Susan Ley, who held the leadership before Taylor, spent her tenure trying to keep the machinery running while stitching together a political fabric that frayed faster than she could mend it. She inherited a spinning wheel with missing parts and was expected to produce silk.

Meanwhile, the party has been busy inflicting its own wounds. Political vandals — armed not with ideas but with influence — have spent years smashing through the Liberal brand, leaving dents that no amount of media strategy can buff out. In an era shaped by AI, hyper‑speed news cycles, and a public that consumes politics like entertainment, the Liberals have often looked like they’re performing a slow‑motion collapse.

Now comes the Taylor–Hume pairing: young, polished, and presented as the party’s reboot. On paper, they look like the fresh air needed to ventilate a movement that has been breathing stale oxygen for too long. But among the party faithful, the question is blunt: are they the revival, or simply the final treatment before the flatline?
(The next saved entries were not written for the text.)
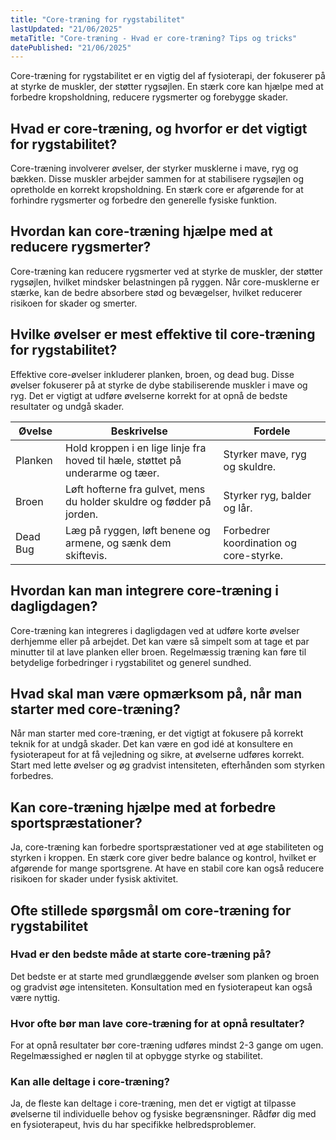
 ```yaml
---
title: "Core-træning for rygstabilitet"
lastUpdated: "21/06/2025"
metaTitle: "Core-træning - Hvad er core-træning? Tips og tricks"
datePublished: "21/06/2025"
---
```


Core-træning for rygstabilitet er en vigtig del af fysioterapi, der fokuserer på at styrke de muskler, der støtter rygsøjlen. En stærk core kan hjælpe med at forbedre kropsholdning, reducere rygsmerter og forebygge skader.

## Hvad er core-træning, og hvorfor er det vigtigt for rygstabilitet?

Core-træning involverer øvelser, der styrker musklerne i mave, ryg og bækken. Disse muskler arbejder sammen for at stabilisere rygsøjlen og opretholde en korrekt kropsholdning. En stærk core er afgørende for at forhindre rygsmerter og forbedre den generelle fysiske funktion.

## Hvordan kan core-træning hjælpe med at reducere rygsmerter?

Core-træning kan reducere rygsmerter ved at styrke de muskler, der støtter rygsøjlen, hvilket mindsker belastningen på ryggen. Når core-musklerne er stærke, kan de bedre absorbere stød og bevægelser, hvilket reducerer risikoen for skader og smerter.

## Hvilke øvelser er mest effektive til core-træning for rygstabilitet?

Effektive core-øvelser inkluderer planken, broen, og dead bug. Disse øvelser fokuserer på at styrke de dybe stabiliserende muskler i mave og ryg. Det er vigtigt at udføre øvelserne korrekt for at opnå de bedste resultater og undgå skader.

| Øvelse | Beskrivelse | Fordele |
|--------|-------------|---------|
| Planken | Hold kroppen i en lige linje fra hoved til hæle, støttet på underarme og tæer. | Styrker mave, ryg og skuldre. |
| Broen | Løft hofterne fra gulvet, mens du holder skuldre og fødder på jorden. | Styrker ryg, balder og lår. |
| Dead Bug | Læg på ryggen, løft benene og armene, og sænk dem skiftevis. | Forbedrer koordination og core-styrke. |

## Hvordan kan man integrere core-træning i dagligdagen?

Core-træning kan integreres i dagligdagen ved at udføre korte øvelser derhjemme eller på arbejdet. Det kan være så simpelt som at tage et par minutter til at lave planken eller broen. Regelmæssig træning kan føre til betydelige forbedringer i rygstabilitet og generel sundhed.

## Hvad skal man være opmærksom på, når man starter med core-træning?

Når man starter med core-træning, er det vigtigt at fokusere på korrekt teknik for at undgå skader. Det kan være en god idé at konsultere en fysioterapeut for at få vejledning og sikre, at øvelserne udføres korrekt. Start med lette øvelser og øg gradvist intensiteten, efterhånden som styrken forbedres.

## Kan core-træning hjælpe med at forbedre sportspræstationer?

Ja, core-træning kan forbedre sportspræstationer ved at øge stabiliteten og styrken i kroppen. En stærk core giver bedre balance og kontrol, hvilket er afgørende for mange sportsgrene. At have en stabil core kan også reducere risikoen for skader under fysisk aktivitet.

## Ofte stillede spørgsmål om core-træning for rygstabilitet

### Hvad er den bedste måde at starte core-træning på?

Det bedste er at starte med grundlæggende øvelser som planken og broen og gradvist øge intensiteten. Konsultation med en fysioterapeut kan også være nyttig.

### Hvor ofte bør man lave core-træning for at opnå resultater?

For at opnå resultater bør core-træning udføres mindst 2-3 gange om ugen. Regelmæssighed er nøglen til at opbygge styrke og stabilitet.

### Kan alle deltage i core-træning?

Ja, de fleste kan deltage i core-træning, men det er vigtigt at tilpasse øvelserne til individuelle behov og fysiske begrænsninger. Rådfør dig med en fysioterapeut, hvis du har specifikke helbredsproblemer.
The old loom has been retired, replaced with one capable of spinning threads that resemble turnstile steel — strong, rigid, and less likely to snap under pressure. Optimists whisper that the Liberal and National parties might even rediscover the lost art of unity.

For those who remain loyal to their ideological roots, the hope is modest but urgent: that the new fabric being woven will be tough enough to survive the tug‑of‑war, the internal sabotage, and the relentless grind of political time.